Working data below:

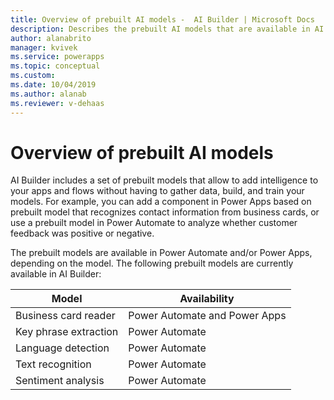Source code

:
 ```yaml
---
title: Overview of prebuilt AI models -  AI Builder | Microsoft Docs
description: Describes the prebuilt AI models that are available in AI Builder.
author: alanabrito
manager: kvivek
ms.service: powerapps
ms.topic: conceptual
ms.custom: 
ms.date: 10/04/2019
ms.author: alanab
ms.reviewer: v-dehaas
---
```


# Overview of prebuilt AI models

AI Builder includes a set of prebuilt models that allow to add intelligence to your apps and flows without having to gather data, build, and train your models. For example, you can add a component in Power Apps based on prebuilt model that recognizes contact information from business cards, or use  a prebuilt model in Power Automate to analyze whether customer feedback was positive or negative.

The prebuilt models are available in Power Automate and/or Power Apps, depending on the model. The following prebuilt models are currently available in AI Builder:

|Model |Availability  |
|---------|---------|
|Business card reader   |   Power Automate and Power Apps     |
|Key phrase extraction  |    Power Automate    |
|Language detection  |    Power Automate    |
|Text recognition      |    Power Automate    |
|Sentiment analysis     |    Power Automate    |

End of Working data.
Working data below:

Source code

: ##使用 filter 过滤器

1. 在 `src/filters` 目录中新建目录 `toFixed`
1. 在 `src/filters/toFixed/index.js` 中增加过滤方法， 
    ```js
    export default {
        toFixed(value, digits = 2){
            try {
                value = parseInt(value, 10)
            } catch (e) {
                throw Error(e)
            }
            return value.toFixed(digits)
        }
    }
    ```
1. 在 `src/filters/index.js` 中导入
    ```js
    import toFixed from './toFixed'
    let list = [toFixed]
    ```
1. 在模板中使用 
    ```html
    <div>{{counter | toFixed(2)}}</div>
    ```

End of Working data.
Working data below:

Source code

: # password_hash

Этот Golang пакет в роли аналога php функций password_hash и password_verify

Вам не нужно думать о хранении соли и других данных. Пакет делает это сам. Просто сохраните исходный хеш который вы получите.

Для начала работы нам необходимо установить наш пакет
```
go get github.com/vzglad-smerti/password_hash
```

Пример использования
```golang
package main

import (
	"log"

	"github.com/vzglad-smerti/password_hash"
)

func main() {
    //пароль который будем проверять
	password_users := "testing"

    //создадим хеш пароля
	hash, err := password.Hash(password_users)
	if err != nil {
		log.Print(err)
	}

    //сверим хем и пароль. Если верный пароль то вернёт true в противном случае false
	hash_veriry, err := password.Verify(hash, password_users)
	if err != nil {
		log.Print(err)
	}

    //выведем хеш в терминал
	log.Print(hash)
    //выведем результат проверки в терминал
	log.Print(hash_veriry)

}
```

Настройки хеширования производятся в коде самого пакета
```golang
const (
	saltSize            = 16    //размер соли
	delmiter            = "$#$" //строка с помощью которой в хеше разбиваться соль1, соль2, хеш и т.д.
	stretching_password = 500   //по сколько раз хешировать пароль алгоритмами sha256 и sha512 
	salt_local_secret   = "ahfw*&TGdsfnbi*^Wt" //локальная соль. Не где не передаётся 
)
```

End of Working data.

» **Prompt**: Pick every line of the data that includes the string "toFixed".

» **Answer box**:
1. 在 `src/filters` 目录中新建目录 `toFixed`
1. 在 `src/filters/toFixed/index.js` 中增加过滤方法， 
        toFixed(value, digits = 2){
            return value.toFixed(digits)
    import toFixed from './toFixed'
    let list = [toFixed]
    <div>{{counter | toFixed(2)}}</div>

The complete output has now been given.